OK, sorry, I'll blow through this. So we get interoperability through plug fests and interop demonstrations, like the OIF and Ethernet Alliance do at OFC and ECOC.
Sorry, I have to skip this to get to the big point. And at the OIF, we just demonstrated the world's first multi-vendor 224 gig interoperability. This is two SerDes IP vendors' platforms communicating over a VSR channel. So this would represent something like a switch ASIC to a front panel pluggable. And it's the first inkling of enabling ecosystem for 1.6T optics in the data center. So look for more to come as more companies boot up their capabilities.
And here's my wrap-up. You can check it out later.
And if you want to hunt me down for any more questions or get involved in the OIF or the Ethernet Alliance or IEEE or have questions on 200 gig SerDes, just reach out to me. Thank you very much.

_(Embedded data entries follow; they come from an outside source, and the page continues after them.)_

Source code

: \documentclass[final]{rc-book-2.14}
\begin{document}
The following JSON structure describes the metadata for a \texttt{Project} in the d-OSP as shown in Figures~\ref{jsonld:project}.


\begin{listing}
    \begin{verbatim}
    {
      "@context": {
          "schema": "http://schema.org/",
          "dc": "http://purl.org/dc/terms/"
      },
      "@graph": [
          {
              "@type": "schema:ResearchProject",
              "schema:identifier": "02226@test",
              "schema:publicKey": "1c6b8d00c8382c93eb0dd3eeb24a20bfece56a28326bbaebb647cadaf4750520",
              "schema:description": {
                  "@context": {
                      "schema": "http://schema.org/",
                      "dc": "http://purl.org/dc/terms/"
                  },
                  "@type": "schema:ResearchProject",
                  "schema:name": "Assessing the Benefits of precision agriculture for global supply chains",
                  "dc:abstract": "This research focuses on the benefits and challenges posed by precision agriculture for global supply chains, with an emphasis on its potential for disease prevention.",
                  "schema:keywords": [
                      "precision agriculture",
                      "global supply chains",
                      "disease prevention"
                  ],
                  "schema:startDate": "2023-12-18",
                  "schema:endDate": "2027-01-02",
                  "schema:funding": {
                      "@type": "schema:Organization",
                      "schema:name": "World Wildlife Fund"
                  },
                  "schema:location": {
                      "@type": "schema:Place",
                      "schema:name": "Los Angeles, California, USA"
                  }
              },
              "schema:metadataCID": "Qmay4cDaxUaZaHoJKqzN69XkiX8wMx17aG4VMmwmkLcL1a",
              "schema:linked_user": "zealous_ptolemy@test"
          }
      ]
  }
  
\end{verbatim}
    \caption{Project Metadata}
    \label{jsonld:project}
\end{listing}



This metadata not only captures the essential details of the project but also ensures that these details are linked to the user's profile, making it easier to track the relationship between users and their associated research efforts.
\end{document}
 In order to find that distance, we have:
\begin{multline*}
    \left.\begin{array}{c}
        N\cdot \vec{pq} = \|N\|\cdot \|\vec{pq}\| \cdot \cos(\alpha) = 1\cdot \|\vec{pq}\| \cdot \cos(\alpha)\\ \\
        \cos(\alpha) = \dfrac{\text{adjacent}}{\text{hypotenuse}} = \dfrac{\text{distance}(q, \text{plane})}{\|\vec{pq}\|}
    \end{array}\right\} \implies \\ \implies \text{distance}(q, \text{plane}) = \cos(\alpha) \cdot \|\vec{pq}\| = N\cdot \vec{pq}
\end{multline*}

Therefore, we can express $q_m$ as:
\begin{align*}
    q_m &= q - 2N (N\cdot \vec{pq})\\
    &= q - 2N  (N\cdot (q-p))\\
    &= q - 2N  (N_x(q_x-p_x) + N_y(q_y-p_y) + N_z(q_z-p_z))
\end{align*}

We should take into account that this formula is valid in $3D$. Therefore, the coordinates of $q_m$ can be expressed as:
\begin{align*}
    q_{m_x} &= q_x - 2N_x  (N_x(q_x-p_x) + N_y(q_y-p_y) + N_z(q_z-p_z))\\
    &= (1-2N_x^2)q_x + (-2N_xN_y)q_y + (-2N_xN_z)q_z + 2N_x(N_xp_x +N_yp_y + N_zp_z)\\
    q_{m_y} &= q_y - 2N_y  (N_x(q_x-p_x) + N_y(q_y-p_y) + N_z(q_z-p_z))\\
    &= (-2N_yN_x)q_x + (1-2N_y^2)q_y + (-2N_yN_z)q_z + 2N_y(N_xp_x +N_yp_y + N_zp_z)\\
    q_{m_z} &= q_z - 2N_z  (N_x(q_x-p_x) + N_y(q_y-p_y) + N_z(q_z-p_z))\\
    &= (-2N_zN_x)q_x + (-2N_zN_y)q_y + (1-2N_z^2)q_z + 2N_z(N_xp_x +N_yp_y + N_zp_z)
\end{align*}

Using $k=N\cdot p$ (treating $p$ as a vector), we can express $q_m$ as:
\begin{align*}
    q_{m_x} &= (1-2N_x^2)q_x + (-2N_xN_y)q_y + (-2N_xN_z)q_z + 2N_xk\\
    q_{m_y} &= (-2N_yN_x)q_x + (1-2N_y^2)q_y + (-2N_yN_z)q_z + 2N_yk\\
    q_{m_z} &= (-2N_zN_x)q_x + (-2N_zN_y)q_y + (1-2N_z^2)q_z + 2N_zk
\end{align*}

All right. Thank you, Michael. Just one quick question for me. As you develop 224 gig SerDes, do you anticipate that they will work for LPO? Are you making any adjustments to increase chances for LPO to work at 200 gig?
I haven't looked at that yet. But I know leveraging our LR SerDes at 100 gig could enable LPO. So I would assume just continuing down that train of making a very robust, long-reach SerDes for 200 gig. And I think it depends on, really, the optics to enable linear at 200 gig.